───── EXTRACTED INFORMATION ─────
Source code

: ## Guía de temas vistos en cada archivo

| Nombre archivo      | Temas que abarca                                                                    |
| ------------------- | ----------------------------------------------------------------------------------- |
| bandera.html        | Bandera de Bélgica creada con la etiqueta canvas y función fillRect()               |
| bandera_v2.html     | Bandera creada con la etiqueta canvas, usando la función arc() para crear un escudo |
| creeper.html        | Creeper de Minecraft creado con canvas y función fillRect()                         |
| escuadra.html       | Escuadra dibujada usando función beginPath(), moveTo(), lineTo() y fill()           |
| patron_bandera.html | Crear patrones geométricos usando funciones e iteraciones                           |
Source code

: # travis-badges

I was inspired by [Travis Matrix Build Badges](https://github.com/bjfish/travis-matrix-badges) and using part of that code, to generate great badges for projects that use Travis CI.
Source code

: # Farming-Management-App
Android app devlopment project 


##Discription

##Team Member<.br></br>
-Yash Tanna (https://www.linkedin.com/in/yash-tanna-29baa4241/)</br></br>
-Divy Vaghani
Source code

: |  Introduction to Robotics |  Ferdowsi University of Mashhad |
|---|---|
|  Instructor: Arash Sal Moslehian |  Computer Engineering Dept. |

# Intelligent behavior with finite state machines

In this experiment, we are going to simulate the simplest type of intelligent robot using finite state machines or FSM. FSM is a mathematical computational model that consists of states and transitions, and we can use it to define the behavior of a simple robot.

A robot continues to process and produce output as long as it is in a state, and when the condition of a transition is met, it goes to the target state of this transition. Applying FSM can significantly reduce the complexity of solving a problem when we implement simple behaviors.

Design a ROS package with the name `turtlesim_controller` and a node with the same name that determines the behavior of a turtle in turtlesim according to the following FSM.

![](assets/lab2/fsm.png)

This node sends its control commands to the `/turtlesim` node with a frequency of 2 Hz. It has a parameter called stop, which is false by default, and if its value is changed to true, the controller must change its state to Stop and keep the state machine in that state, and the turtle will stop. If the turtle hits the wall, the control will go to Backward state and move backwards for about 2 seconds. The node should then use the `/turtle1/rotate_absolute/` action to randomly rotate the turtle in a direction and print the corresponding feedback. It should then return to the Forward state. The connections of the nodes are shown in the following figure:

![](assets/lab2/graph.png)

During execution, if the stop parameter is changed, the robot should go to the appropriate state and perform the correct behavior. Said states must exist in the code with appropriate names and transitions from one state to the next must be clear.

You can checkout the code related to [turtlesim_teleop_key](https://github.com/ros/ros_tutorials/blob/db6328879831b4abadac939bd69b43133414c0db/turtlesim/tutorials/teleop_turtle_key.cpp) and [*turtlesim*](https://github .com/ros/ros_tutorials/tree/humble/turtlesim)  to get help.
─────
───── EXTRACTED INFORMATION ─────
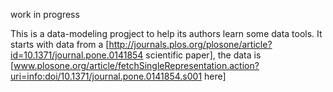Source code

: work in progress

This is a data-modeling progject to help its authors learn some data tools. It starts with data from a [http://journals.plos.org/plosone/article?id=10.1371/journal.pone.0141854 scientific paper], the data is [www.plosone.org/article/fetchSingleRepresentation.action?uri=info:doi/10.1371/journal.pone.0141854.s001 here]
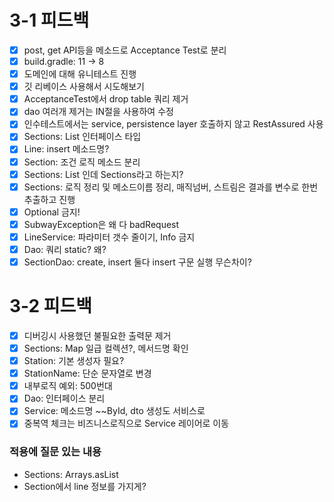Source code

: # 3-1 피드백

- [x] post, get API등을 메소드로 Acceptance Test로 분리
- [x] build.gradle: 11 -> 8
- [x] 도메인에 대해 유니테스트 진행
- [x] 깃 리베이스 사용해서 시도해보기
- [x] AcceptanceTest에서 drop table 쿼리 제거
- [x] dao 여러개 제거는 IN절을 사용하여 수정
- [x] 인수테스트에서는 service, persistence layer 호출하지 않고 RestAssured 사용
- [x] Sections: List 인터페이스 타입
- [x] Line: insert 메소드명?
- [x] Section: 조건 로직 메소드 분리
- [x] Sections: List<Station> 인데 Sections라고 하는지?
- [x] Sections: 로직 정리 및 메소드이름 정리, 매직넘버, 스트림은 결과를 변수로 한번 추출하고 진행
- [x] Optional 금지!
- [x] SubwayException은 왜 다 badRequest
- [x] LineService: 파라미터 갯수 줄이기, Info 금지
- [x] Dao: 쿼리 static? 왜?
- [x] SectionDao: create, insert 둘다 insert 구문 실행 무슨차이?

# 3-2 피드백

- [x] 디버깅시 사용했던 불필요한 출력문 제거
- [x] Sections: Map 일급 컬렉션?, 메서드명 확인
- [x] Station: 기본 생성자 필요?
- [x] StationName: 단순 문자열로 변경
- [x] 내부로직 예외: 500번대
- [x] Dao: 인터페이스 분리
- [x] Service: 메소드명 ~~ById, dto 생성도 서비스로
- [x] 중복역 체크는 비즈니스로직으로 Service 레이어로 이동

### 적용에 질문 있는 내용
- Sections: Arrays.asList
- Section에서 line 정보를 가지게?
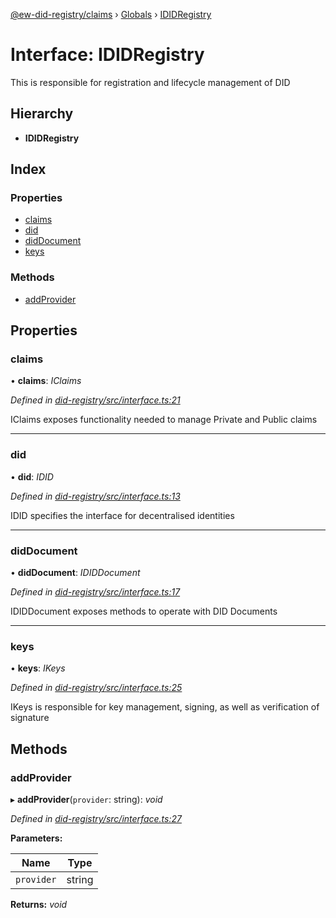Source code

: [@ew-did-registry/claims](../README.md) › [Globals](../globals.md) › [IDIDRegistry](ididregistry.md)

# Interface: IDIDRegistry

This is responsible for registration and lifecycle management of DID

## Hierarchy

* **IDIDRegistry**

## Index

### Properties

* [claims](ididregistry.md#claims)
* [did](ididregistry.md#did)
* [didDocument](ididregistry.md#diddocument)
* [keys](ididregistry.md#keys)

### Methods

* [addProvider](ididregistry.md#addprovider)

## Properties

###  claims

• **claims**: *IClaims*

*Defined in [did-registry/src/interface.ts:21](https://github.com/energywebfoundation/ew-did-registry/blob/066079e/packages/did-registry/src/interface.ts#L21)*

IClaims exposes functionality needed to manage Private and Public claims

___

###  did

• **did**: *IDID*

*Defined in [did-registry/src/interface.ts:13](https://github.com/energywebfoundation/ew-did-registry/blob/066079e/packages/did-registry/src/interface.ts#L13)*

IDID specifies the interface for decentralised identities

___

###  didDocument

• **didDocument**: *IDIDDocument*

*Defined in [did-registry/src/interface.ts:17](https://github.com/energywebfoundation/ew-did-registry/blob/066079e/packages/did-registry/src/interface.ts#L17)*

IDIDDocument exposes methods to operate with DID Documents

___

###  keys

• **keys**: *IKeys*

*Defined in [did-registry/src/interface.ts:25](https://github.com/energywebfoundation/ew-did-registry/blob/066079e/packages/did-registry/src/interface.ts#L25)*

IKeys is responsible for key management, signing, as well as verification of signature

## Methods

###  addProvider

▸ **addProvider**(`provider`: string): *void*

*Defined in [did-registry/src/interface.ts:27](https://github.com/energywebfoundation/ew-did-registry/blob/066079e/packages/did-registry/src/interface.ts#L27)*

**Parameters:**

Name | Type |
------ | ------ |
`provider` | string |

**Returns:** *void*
─────
■ **EXERCISE**: Please output, exactly as written, the lines above from the one holding "- [x] Sections: List 인터페이스 타입" through the one holding "## Hierarchy", both included, with the pictures omitted.

■ **TASK OUTPUT**:
- [x] Sections: List 인터페이스 타입
- [x] Line: insert 메소드명?
- [x] Section: 조건 로직 메소드 분리
- [x] Sections: List<Station> 인데 Sections라고 하는지?
- [x] Sections: 로직 정리 및 메소드이름 정리, 매직넘버, 스트림은 결과를 변수로 한번 추출하고 진행
- [x] Optional 금지!
- [x] SubwayException은 왜 다 badRequest
- [x] LineService: 파라미터 갯수 줄이기, Info 금지
- [x] Dao: 쿼리 static? 왜?
- [x] SectionDao: create, insert 둘다 insert 구문 실행 무슨차이?

# 3-2 피드백

- [x] 디버깅시 사용했던 불필요한 출력문 제거
- [x] Sections: Map 일급 컬렉션?, 메서드명 확인
- [x] Station: 기본 생성자 필요?
- [x] StationName: 단순 문자열로 변경
- [x] 내부로직 예외: 500번대
- [x] Dao: 인터페이스 분리
- [x] Service: 메소드명 ~~ById, dto 생성도 서비스로
- [x] 중복역 체크는 비즈니스로직으로 Service 레이어로 이동

### 적용에 질문 있는 내용
- Sections: Arrays.asList
- Section에서 line 정보를 가지게?
Source code

: [@ew-did-registry/claims](../README.md) › [Globals](../globals.md) › [IDIDRegistry](ididregistry.md)

# Interface: IDIDRegistry

This is responsible for registration and lifecycle management of DID

## Hierarchy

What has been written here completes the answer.